EMC CIO Takes On Big Data Problems With Big Data Analytics

Every second of every day, IT generates enormous amounts of data around operational activity – system behavior, application performance, user actions, security activity, and more. Instead of viewing this data explosion as a Big Data problem, IT views it as opportunity to use Big Data solutions such as IT Operations Analytics to improve the quality of their services.

itoa

For example, 75% IT professionals surveyed recently said that they believe that IT Operations Analytics are able to transform data into relevant insights into actionable plans for improvement. I spoke with EMC CIO Vic Bhagat to describe how EMC is embracing Big Data for IT Operations Analytics to solve critical problems affecting EMC IT Operations and customers.

1.  What are the biggest problems faced by IT Operations Management at EMC and how were these problems addressed before the world of Big Data?

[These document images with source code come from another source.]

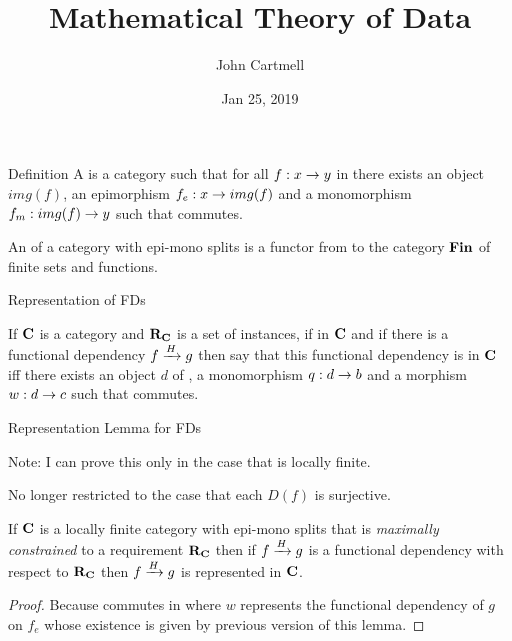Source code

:\documentclass[xcolor=pst,dvips]{beamer}   %
\title[John Cartmell]{Mathematical Theory of Data}
\author{John Cartmell}
\institute{ad otium}
\date{Jan 25, 2019}
\begin{document}
\begin{frame}
\titlepage
\end{frame}

\section{\MToDsection}
\subsection{\MToDsubsectionCategorieswithEpiMonos}
\begin{frame}{Definition}
A  is a category such that for all $f:x \morph y$
in \catcw there exists an object $img(f)$, an epimorphism $f_e:x \morph img(f)$
and a monomorphism $f_m:img(f) \morph y$ such that
commutes. 

An  of a category with epi-mono splits \catcw is a functor from 
\catcw to the category $\Fin$ of finite sets and functions.
\end{frame}

\begin{frame}{Representation of FDs}
\begin{definition}
If $\catc$ is a category and $\reqtc$ is a set of instances, 
if \fgsourcediagram in $\catc$ 
and if there is a functional dependency $\fundep{H}{f}{g}$ then say that 
this functional dependency  is  in $\catc$ 
iff there exists an object $d$ of \catc, a monomorphism $q:d \morph b$ and a morphism $w: d \morph c$
such that  commutes.
\end{definition}
\end{frame}

\begin{frame}{Representation Lemma for FDs}
{\small Note: I can prove this only in the case that \catcw is locally finite.

No longer restricted to the case that each $D(f)$ is surjective.}

\begin{lemma}
If $\catc$ is a locally finite category with epi-mono splits that is 
\textit{maximally constrained} to a requirement $\reqtc$ then
if $\fundep{H}{f}{g}$  is a functional dependency with respect to $\reqtc$
then $\fundep{H}{f}{g}$ is represented in $\catc$.
\end{lemma}
\begin{proof}
Because 
 commutes in \catcw  where $w$ represents 
the functional dependency of $g$ on $f_e$ whose existence is given by previous version of this lemma.
\end{proof}
\end{frame}
\end{document}

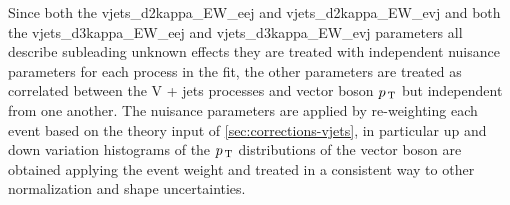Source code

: Since both the vjets\_d2kappa\_EW\_eej and vjets\_d2kappa\_EW\_evj and both the
vjets\_d3kappa\_EW\_eej and vjets\_d3kappa\_EW\_evj parameters
all describe subleading unknown effects they are treated with independent
nuisance parameters for each process in the fit, the other parameters are
treated as correlated between the V + jets processes and vector boson $p_\mathrm{\, T}$ but
independent from one another. The nuisance parameters are applied by
re-weighting each event based on the theory input of
\cref{sec:corrections-vjets}, in particular up and down variation histograms of
the $p_\mathrm{\, T}$ distributions of the vector boson are obtained applying the event
weight and treated in a consistent way to other normalization and shape
uncertainties.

IT generates enormous amounts of data when monitoring complex, rapidly growing and changing IT infrastructures and the applications. The challenge for IT Operations Management is to leverage this data to build an adaptive system that is more proactive, and less reactive. The more the system can learn from the data, the better it can identify variances and problems areas in a timely manner to help IT fix issues before it negatively impacts the business such as downtime or poor performance.

In the past, we relied on traditional business intelligence and data warehousing systems to gain intelligence or insight based on historical trends. Now, with analytics, we can uncover important variables and modify them to predict an outcome. And, the more data we collect at a detailed level, the more accurate we can be.

2.  How does Big Data analytics change the game to address these problems more effectively?

It cuts down the time to gain insight. The most heavily used word after ‘selfie’ is now ‘data lake’. Everyone wants to build a data lake since it provides the right architecture and capabilities to cut down the cycle time in deriving newer, predictive insight, and then continuously integrating these results back into our business processes and decision-making. At EMC, we are moving away from data warehouses to a data lake architecture enabling us to not only gain faster insight, but also gain newer insight by bringing together and analyzing both structured and unstructured data.

For example, in a data warehouse you manage structured data such as part numbers, bay numbers, disk numbers, chassis numbers, and more. In a data lake you can manage all of this structured data in addition to unstructured data such as user manuals for each system and component. Let’s now apply this data lake solution to a use case – we continuously monitor the health of a customer’s infrastructure with our call home systems. We can now leverage a data lake with more data sets to not only make more accurate component failure predictions, but we can also provide the relevant information needed from user manuals to fix the problem in a timely manner so the customer experiences no downtime.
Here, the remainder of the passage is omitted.